Nagie zdjęcia Jacka Poniedziałka krążą w sieci. Sprawcy grożą 3 lata więzienia
Nie sposób zapomnieć afery związanej z wyciekiem nagich zdjęć Jennifer Lawrence, Rihanny czy Kirsten Dunst do sieci. We wtorek do podobnego incydentu doszło na polskim poletku. Ofiarą "trollingu" – jak sam o tym mówi – padł Jacek Poniedziałek.

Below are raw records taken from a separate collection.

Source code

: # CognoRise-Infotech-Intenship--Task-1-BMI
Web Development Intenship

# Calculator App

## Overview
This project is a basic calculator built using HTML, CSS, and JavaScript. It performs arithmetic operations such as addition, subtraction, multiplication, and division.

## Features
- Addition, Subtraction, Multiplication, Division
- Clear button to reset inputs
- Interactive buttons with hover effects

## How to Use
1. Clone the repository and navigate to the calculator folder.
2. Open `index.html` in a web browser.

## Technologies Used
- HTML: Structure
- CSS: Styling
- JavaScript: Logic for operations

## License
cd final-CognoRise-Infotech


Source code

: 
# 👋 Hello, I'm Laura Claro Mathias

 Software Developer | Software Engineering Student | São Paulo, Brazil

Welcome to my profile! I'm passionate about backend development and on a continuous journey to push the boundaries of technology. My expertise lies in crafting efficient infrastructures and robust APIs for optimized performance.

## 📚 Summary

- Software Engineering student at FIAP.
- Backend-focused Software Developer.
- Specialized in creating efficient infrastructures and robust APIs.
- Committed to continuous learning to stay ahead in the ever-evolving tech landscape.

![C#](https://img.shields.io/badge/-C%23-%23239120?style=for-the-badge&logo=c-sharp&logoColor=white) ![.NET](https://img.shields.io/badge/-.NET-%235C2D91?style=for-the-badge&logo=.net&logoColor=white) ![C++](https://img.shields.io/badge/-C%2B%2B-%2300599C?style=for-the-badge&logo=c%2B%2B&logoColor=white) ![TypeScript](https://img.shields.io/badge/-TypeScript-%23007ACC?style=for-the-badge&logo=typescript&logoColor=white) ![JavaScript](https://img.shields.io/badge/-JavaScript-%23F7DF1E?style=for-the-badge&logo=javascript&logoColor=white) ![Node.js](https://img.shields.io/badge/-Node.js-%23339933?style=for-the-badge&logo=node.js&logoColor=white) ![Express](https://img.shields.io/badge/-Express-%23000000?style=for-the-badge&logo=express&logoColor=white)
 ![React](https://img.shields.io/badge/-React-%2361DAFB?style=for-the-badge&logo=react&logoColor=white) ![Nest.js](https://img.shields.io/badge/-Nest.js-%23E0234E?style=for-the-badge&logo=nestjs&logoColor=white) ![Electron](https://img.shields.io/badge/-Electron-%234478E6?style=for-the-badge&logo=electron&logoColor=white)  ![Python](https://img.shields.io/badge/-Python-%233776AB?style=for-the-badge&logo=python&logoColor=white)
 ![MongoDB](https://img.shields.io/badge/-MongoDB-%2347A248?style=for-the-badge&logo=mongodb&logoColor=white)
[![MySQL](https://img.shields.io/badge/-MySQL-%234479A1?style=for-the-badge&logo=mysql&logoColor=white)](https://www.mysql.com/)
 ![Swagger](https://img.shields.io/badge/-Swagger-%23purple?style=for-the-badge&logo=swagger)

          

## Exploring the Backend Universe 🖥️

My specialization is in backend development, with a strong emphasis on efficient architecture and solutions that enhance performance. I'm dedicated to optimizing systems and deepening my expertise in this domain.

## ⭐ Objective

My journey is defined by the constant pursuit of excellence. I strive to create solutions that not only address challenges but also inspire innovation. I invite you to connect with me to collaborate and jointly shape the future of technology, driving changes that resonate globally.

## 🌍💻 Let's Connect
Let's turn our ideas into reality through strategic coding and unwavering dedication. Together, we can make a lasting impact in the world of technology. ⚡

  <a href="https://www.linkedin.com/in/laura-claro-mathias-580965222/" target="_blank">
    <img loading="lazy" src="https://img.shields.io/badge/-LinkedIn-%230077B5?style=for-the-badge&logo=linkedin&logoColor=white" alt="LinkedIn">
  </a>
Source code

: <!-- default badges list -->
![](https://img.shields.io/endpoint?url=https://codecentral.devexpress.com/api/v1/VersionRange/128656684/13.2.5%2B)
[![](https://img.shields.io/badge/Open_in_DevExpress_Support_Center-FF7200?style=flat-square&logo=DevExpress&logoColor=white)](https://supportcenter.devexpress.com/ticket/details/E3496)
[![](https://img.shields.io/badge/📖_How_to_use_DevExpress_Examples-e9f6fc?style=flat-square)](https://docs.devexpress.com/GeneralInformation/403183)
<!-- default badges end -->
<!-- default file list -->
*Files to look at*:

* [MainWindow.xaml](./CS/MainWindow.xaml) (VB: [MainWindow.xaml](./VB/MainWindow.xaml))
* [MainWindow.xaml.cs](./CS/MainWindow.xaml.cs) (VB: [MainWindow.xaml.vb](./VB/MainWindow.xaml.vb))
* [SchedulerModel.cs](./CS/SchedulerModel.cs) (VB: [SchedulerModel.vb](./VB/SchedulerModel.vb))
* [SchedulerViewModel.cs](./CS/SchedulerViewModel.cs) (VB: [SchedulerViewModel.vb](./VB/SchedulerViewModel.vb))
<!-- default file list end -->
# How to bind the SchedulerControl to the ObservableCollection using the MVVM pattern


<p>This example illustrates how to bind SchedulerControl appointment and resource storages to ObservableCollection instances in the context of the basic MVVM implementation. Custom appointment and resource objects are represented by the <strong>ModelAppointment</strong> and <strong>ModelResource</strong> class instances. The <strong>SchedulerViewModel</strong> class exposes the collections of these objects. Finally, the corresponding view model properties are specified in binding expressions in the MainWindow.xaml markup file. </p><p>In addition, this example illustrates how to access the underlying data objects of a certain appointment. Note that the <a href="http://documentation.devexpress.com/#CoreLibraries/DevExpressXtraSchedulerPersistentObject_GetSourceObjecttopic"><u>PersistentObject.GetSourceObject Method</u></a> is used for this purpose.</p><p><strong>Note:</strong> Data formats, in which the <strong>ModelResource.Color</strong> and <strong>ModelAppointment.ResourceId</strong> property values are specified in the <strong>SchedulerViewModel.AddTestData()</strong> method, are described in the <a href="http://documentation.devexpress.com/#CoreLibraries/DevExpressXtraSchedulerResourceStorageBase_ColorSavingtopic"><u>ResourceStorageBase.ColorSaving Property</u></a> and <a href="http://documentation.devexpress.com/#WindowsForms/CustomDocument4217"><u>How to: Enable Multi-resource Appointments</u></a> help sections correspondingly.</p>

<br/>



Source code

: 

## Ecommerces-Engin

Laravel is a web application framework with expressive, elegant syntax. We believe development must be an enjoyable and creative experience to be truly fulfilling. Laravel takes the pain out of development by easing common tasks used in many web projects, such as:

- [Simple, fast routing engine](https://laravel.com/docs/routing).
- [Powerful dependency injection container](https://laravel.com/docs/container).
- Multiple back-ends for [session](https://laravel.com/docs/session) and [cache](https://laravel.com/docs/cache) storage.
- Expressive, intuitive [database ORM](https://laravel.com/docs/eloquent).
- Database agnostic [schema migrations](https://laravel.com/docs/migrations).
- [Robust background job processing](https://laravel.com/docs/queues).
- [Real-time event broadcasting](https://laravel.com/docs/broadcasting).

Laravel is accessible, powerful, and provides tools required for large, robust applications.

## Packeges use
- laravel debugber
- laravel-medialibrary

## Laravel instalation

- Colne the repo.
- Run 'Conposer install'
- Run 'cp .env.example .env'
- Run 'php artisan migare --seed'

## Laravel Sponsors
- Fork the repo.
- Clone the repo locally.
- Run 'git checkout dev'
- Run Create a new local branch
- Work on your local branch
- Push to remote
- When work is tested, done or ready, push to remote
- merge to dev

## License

W poniedziałkowy wieczór fani aktora mogli zobaczyć na jego Instastory nagie zdjęcie sprzed lustra (z przyrodzeniem zasłoniętym emotikonką w kształcie serduszka) i wideo na którym się masturbował. Oba materiały nie są już dostępne na jego koncie.
"Chciałem oficjalnie oświadczyć, że w dniu wczorajszym padłem ofiarą trollingu. Moje konto na Instagramie zostało zhakowane. Przepraszam za treści, które w dniu wczorajszym, nielegalnie zostały opublikowane w serwisie Instagram i widniały tam przez krótką chwilę.
W tym czasie byłem na scenie podczas spektaklu, który wraz z moim teatrem graliśmy w ramach Międzynarodowego Festiwalu Szekspirowskiego w Krajowej w Rumunii. Z tego powodu nie mogłem usunąć udostępnionego filmiku zaraz po tym, jak się ukazał.
Zdołałem odzyskać dostęp do konta. Wraz ze specjalistami pracujemy nad tym, by jak najszybciej rozwiązać ten problem oraz zabezpieczyć konta przed ponownymi próbami hakerskimi" – oświadczył Poniedziałek na Instagramie.
Wypowiedział się również dla serwisu NaTemat. - Padłem ofiarą przestępstwa. Ktoś mi robi straszną robotę, chce mi potwornie zaszkodzić. To ja jestem na zdjęciu, takich zdjęć wysłałem kiedyś komuś sporo. Nie wiem, kto chce mi zaszkodzić – powiedział.
I jest w tej wypowiedzi drobna nieścisłość. Skoro aktor rzeczywiście wysyłał takie zdjęcia (co jest wysoce nieodpowiedzialne – zwłaszcza w przypadku celebrytów), to prawdopodobnie wie, komu je przesyłał. A co za tym idzie – powinien również wiedzieć, kto może "chcieć mu zaszkodzić". No, chyba że wysyłał takie materiały masowo.
Warto podkreślić, że osoba, która "w jego imieniu" – bo na jego profilu – opublikowała takie zdjęcia, popełniła przestępstwo. Nawet jeśli weszła w posiadanie zdjęć w sposób legalny.
Za podszywanie się pod inną osobę poprzez wykorzystanie jej wizerunku lub innych danych osobowych grozi do trzech lat więzienia. Sprawca musi działać w celu wyrządzenia jej szkody czy np. ośmieszenia – a to niewątpliwie miało miejsce w tym przypadku.
Mamy nadzieję, że sprawa znajdzie finał w sądzie.